I have been thinking of this problem for the post 3-4 hours, I have come up with this problem it is not a home work exercise
Let's say I have 3 coins and I toss them, Here order is not important
so possible sample space should be
0 H, 1 H, 2 HH, 3 HHH (H being heads)
TTT, HTT, HHT, HHH
since P(T) and P(H) =1/2;
Here we have fair coins only, Since each and every outcome is equally likely, answer should be
1/4 (is this correct)
and if that is correct, all of the probabilities don't add up to one, will I have to do the manipulation to make it add up to one, or I am doing anything wrong.
EDIT
In my opinion, with order being not important, there should be only 4 possible outcomes.
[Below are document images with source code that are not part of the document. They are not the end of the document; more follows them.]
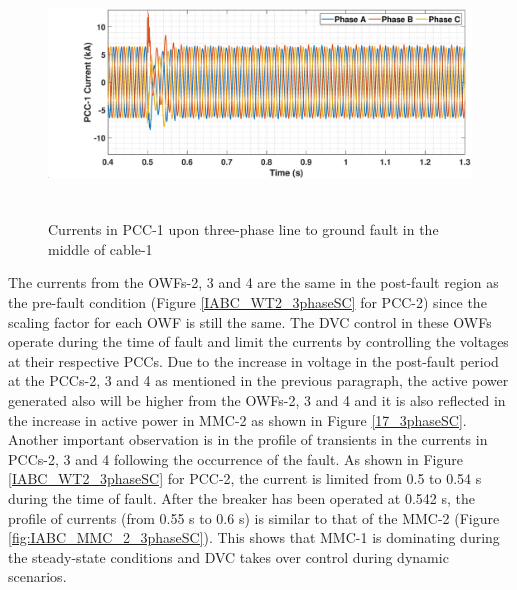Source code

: \begin{figure}[H]
    \includegraphics[height = 6.5cm,width = \textwidth]{Diagrams/Chapter_5/IABC_WT1_3phaseSC.eps}
    \caption{Currents in PCC-1 upon three-phase line to ground fault in the middle of cable-1}
    \label{WT1_currents_3phasefault}
\end{figure}


The currents from the \gls{OWF}s-2, 3 and 4 are the same in the post-fault region as the pre-fault condition (Figure \ref{IABC_WT2_3phaseSC} for \gls{PCC}-2) since the scaling factor for each \gls{OWF} is still the same. The \gls{DVC} control in these \gls{OWF}s operate during the time of fault and limit the currents by controlling the voltages at their respective \gls{PCC}s. Due to the increase in voltage in the post-fault period at the \gls{PCC}s-2, 3 and 4 as mentioned in the previous paragraph, the active power generated also will be higher from the \gls{OWF}s-2, 3 and 4 and it is also reflected in the increase in active power in \gls{MMC}-2 as shown in Figure \ref{17_3phaseSC}. Another important observation is in the profile of transients in the currents in \gls{PCC}s-2, 3 and 4 following the occurrence of the fault. As shown in Figure \ref{IABC_WT2_3phaseSC} for \gls{PCC}-2, the current is limited from 0.5 to 0.54 s during the time of fault. After the breaker has been operated at 0.542 s, the profile of currents (from 0.55 s to 0.6 s) is similar to that of the \gls{MMC}-2 (Figure \ref{fig:IABC_MMC_2_3phaseSC}). This shows that \gls{MMC}-1 is dominating during the steady-state conditions and \gls{DVC} takes over control during dynamic scenarios.

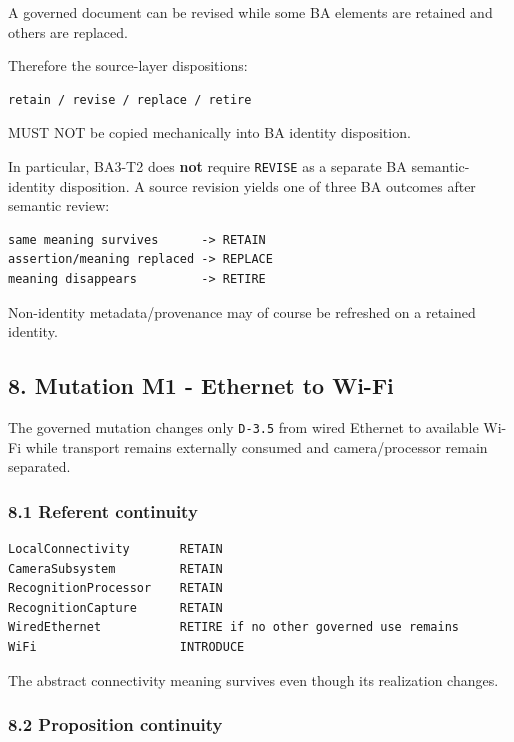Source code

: \documentclass[11pt,a4paper]{article}
\begin{document}
A governed document can be revised while some BA elements are retained
and others are replaced.

Therefore the source-layer dispositions:

\begin{verbatim}
retain / revise / replace / retire
\end{verbatim}

MUST NOT be copied mechanically into BA identity disposition.

In particular, BA3-T2 does \textbf{not} require \texttt{REVISE} as a
separate BA semantic-identity disposition. A source revision yields one
of three BA outcomes after semantic review:

\begin{verbatim}
same meaning survives      -> RETAIN
assertion/meaning replaced -> REPLACE
meaning disappears         -> RETIRE
\end{verbatim}

Non-identity metadata/provenance may of course be refreshed on a
retained identity.

\subsection{8. Mutation M1 - Ethernet to
Wi-Fi}\label{mutation-m1---ethernet-to-wi-fi}

The governed mutation changes only \texttt{D-3.5} from wired Ethernet to
available Wi-Fi while transport remains externally consumed and
camera/processor remain separated.

\subsubsection{8.1 Referent continuity}\label{referent-continuity}

\begin{verbatim}
LocalConnectivity       RETAIN
CameraSubsystem         RETAIN
RecognitionProcessor    RETAIN
RecognitionCapture      RETAIN
WiredEthernet           RETIRE if no other governed use remains
WiFi                    INTRODUCE
\end{verbatim}

The abstract connectivity meaning survives even though its realization
changes.

\subsubsection{8.2 Proposition continuity}\label{proposition-continuity}
\end{document}
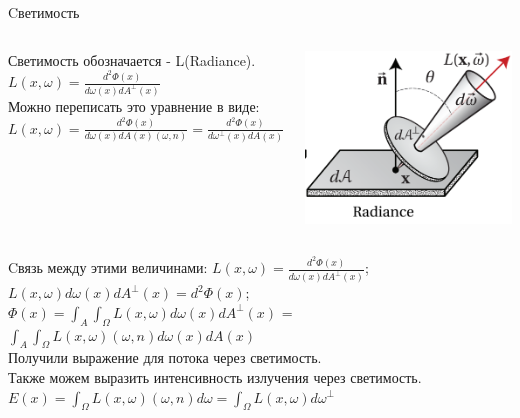 \documentclass{beamer}
\begin{document}
\begin{frame}{Cветимость}
	\begin{columns}
			Светимость обозначается - L(Radiance).\\ $L(x, \omega) = \frac{d^2\Phi(x)}{d\omega(x)dA^{\perp}(x)}$ \\ Можно переписать это уравнение в виде: \\$L(x, \omega) = \frac{d^2\Phi(x)}{d\omega(x)dA(x)(\omega, n)} = \frac{d^2\Phi(x)}{d\omega^{\perp}(x)dA(x)}$ 
		
			\includegraphics[width=\linewidth]{Radiance.png}
	\end{columns}
\end{frame}

\begin{frame}{Cвязь между этими величинами:}
	$L(x, \omega) = \frac{d^2\Phi(x)}{d\omega(x)dA^{\perp}(x)}$;\\ $L(x, \omega)d\omega(x)dA^{\perp}(x) = d^2\Phi(x)$;\\ $\Phi(x) = \int_A \int_{\Omega} L(x, \omega)d\omega(x)dA^{\perp}(x)$ = $\int_A \int_{\Omega} L(x, \omega)(\omega, n)d\omega(x)dA(x)$ \\ Получили выражение для потока через светимость. \\ 
	Также можем выразить интенсивность излучения через светимость. \\
	$E(x) = \int_{\Omega}L(x,\omega)(\omega, n)d\omega = \int_{\Omega}L(x, \omega)d\omega^{\perp}$
	
\end{frame}
\end{document}
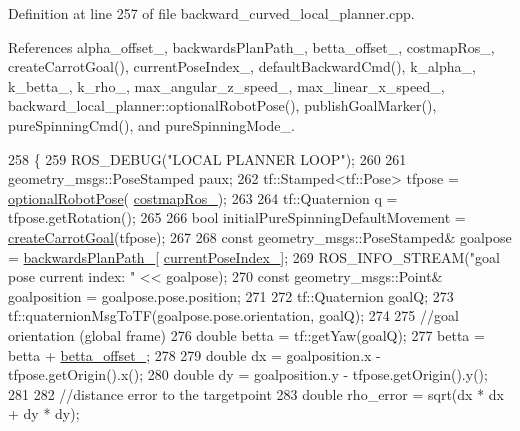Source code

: Definition at line 257 of file backward\+\_\+curved\+\_\+local\+\_\+planner.\+cpp.



References alpha\+\_\+offset\+\_\+, backwards\+Plan\+Path\+\_\+, betta\+\_\+offset\+\_\+, costmap\+Ros\+\_\+, create\+Carrot\+Goal(), current\+Pose\+Index\+\_\+, default\+Backward\+Cmd(), k\+\_\+alpha\+\_\+, k\+\_\+betta\+\_\+, k\+\_\+rho\+\_\+, max\+\_\+angular\+\_\+z\+\_\+speed\+\_\+, max\+\_\+linear\+\_\+x\+\_\+speed\+\_\+, backward\+\_\+local\+\_\+planner\+::optional\+Robot\+Pose(), publish\+Goal\+Marker(), pure\+Spinning\+Cmd(), and pure\+Spinning\+Mode\+\_\+.


\begin{DoxyCode}
258 \{
259     ROS\_DEBUG(\textcolor{stringliteral}{"LOCAL PLANNER LOOP"});
260     
261     geometry\_msgs::PoseStamped paux;
262     tf::Stamped<tf::Pose> tfpose = \hyperlink{namespacebackward__local__planner_a6c2eb91307e14f740b0bec1248dfe1c7}{optionalRobotPose}(
      \hyperlink{classbackward__local__planner_1_1BackwardLocalPlanner_a0d1ac7384b0b241f4b77a0490165430a}{costmapRos\_});
263 
264     tf::Quaternion q = tfpose.getRotation();
265 
266     \textcolor{keywordtype}{bool} initialPureSpinningDefaultMovement = \hyperlink{classbackward__local__planner_1_1BackwardLocalPlanner_a8ee2775f7891177091efb91c85b3ce0c}{createCarrotGoal}(tfpose);
267 
268     \textcolor{keyword}{const} geometry\_msgs::PoseStamped& goalpose = \hyperlink{classbackward__local__planner_1_1BackwardLocalPlanner_aaa37c16e1735cb440986b3d41e6ef8e6}{backwardsPlanPath\_}[
      \hyperlink{classbackward__local__planner_1_1BackwardLocalPlanner_af2485562720c0ce3c895debdbdfc89f3}{currentPoseIndex\_}];
269     ROS\_INFO\_STREAM(\textcolor{stringliteral}{"goal pose current index: "} << goalpose);
270     \textcolor{keyword}{const} geometry\_msgs::Point& goalposition = goalpose.pose.position;
271 
272     tf::Quaternion goalQ;
273     tf::quaternionMsgToTF(goalpose.pose.orientation, goalQ);
274 
275     \textcolor{comment}{//goal orientation (global frame)}
276     \textcolor{keywordtype}{double} betta = tf::getYaw(goalQ);
277     betta = betta + \hyperlink{classbackward__local__planner_1_1BackwardLocalPlanner_a3eeb4150cba2ff54d177b9a51c6c17cb}{betta\_offset\_};
278 
279     \textcolor{keywordtype}{double} dx = goalposition.x - tfpose.getOrigin().x();
280     \textcolor{keywordtype}{double} dy = goalposition.y - tfpose.getOrigin().y();
281 
282     \textcolor{comment}{//distance error to the targetpoint}
283     \textcolor{keywordtype}{double} rho\_error = sqrt(dx * dx + dy * dy);

\end{DoxyCode}

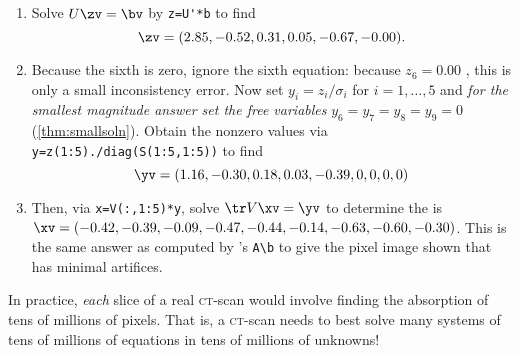 \begin{example}
\begin{enumerate}
\item Solve \(U\zv=\bv\) by \verb|z=U'*b| to find
\begin{equation*}
\zv=(2.85,-0.52, 0.31, 0.05,-0.67,-0.00).
\end{equation*}

\item Because the sixth  is zero, ignore the sixth equation: because \(z_6=0.00\) \twodp, this is only a small inconsistency error.
Now set $y_i=z_i/\sigma_i$ for \(i=1,\ldots,5\) and \emph{for the smallest magnitude answer set the free variables} \(y_6=y_7=y_8=y_9=0\) (\cref{thm:smallsoln}).
Obtain the nonzero values via \verb|y=z(1:5)./diag(S(1:5,1:5))| to find
\begin{equation*}
\yv=(1.16,-0.30, 0.18, 0.03,-0.39,0,0,0,0)
\end{equation*}

\item 
\begin{figbox}{}%
Then,  via \verb|x=V(:,1:5)*y|, solve \(\tr V\xv=\yv\) to determine the  is
\(\sloppy\xv= (-0.42,-0.39,-0.09,-0.47,-0.44,-0.14,-0.63,-0.60,-0.30)\).
This is the same answer as computed by \script[2]'s \verb|A\b| to give the pixel image shown that has minimal artifices.
\reParshape
\end{figbox}

\end{enumerate}

In practice, \emph{each} slice of a real \textsc{ct}-scan would involve finding the absorption of tens of millions of pixels.
That is, a \textsc{ct}-scan needs to best solve many systems of tens of millions of equations in tens of millions of unknowns!
\end{example}



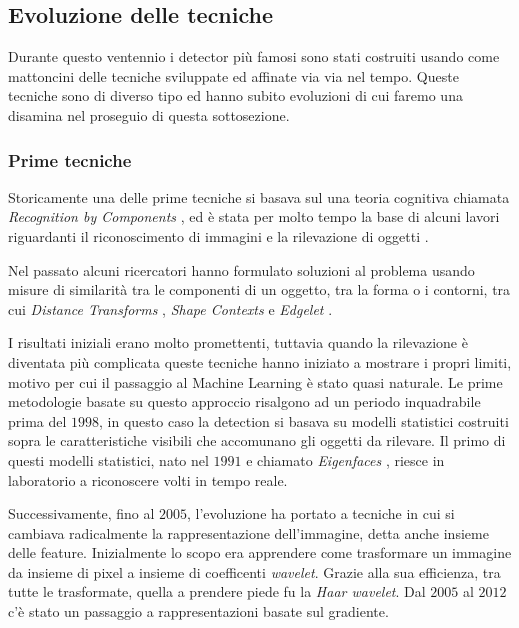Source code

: \subsection{Evoluzione delle tecniche}
Durante questo ventennio i detector più famosi sono stati costruiti usando come mattoncini delle tecniche sviluppate ed affinate via via nel tempo. Queste tecniche sono di diverso tipo ed hanno subito evoluzioni di cui faremo una disamina nel proseguio di questa sottosezione.
\subsubsection{Prime tecniche}
Storicamente una delle prime tecniche si basava sul una teoria cognitiva chiamata \textit{Recognition by Components} \cite{biederman1987recognition}, ed è stata per molto tempo la base di alcuni lavori riguardanti il riconoscimento di immagini e la rilevazione di oggetti \cite{felzenszwalb2008discriminatively, fischler1973representation, leibe2008robust}.   

Nel passato alcuni ricercatori hanno formulato soluzioni al problema usando misure di similarità tra le componenti di un oggetto, tra la forma o i contorni, tra cui \textit{Distance Transforms} \cite{gavrila1999real}, \textit{Shape Contexts} \cite{belongie2002shape} e \textit{Edgelet} \cite{wu2005detection}.

I risultati iniziali erano molto promettenti, tuttavia quando la rilevazione è diventata più complicata queste tecniche hanno iniziato a mostrare i propri limiti, motivo per cui il passaggio al Machine Learning è stato quasi naturale. Le prime metodologie basate su questo approccio risalgono ad un periodo inquadrabile prima del $1998$, in questo caso la detection si basava su modelli statistici costruiti sopra le caratteristiche visibili che accomunano gli oggetti da rilevare. 
Il primo di questi modelli statistici, nato nel $1991$ e chiamato \textit{Eigenfaces} \cite{turk1991eigenfaces, pentland1994view}, riesce in laboratorio a riconoscere volti in tempo reale.

Successivamente, fino al $2005$, l'evoluzione ha portato a tecniche in cui si cambiava radicalmente la rappresentazione dell'immagine, detta anche insieme delle feature. Inizialmente lo scopo era apprendere come trasformare un immagine da insieme di pixel a insieme di coefficenti \textit{wavelet}. Grazie alla sua efficienza, tra tutte le trasformate, quella a prendere piede fu la \textit{Haar wavelet}. Dal $2005$ al $2012$ c'è stato un passaggio a rappresentazioni basate sul gradiente. 

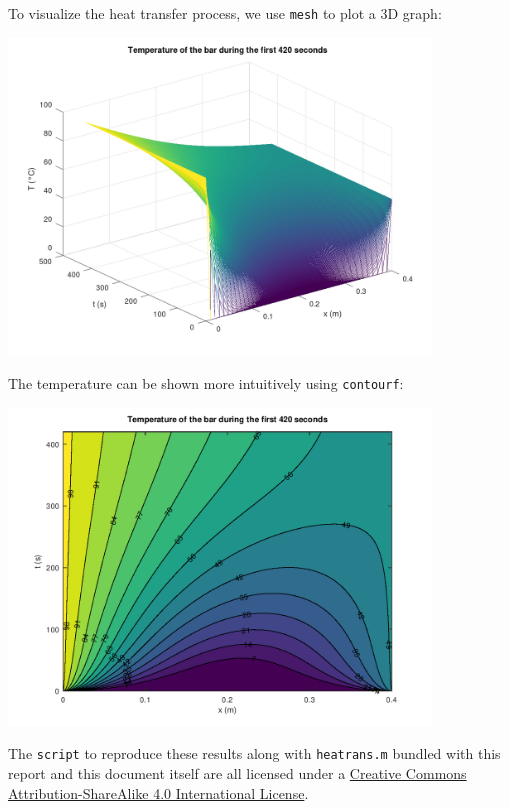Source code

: \documentclass[a4paper,12pt]{article}
\begin{document}
\begin{enumerate}
    To visualize the heat transfer process, we use \verb|mesh| to plot
    a 3D graph:

    \includegraphics[width=0.841\textwidth]{mesh.png}

    The temperature can be shown more intuitively using \verb|contourf|:

    \includegraphics[width=0.841\textwidth]{contour.png}

    The \verb|script| to reproduce these results along with \verb|heatrans.m|
    bundled with this report and this document itself are all licensed under a
    \href{http://creativecommons.org/licenses/by-sa/4.0/}{Creative Commons
      Attribution-ShareAlike 4.0 International License}.
\end{enumerate}
\end{document}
All of the answers have ignored that condition.
Best Answer
The sample space has size $2^3 = 8$ and consists of triples $$ \begin{array}{*{3}{c}} H&H&H \\ H&H&T \\ H&T&H \\ H&T&T \\ T&H&H \\ T&H&T \\ T&T&H \\ T&T&T \end{array} $$
The events $$ \begin{align} \{ 0 \text{ heads} \} &= \{TTT\}, \\ \{ 1 \text{ head} \} &= \{HTT, THT, TTH\}, \end{align} $$ and I'll let you figure out the other two.
The probabilities are, for example, $$ P(\{ 1 \text{ head} \}) = \frac{3}{8}. $$
This is called a binomial distribution, and the sizes of the events "got $k$ heads out of $n$ coin flips" are called binomial coefficients.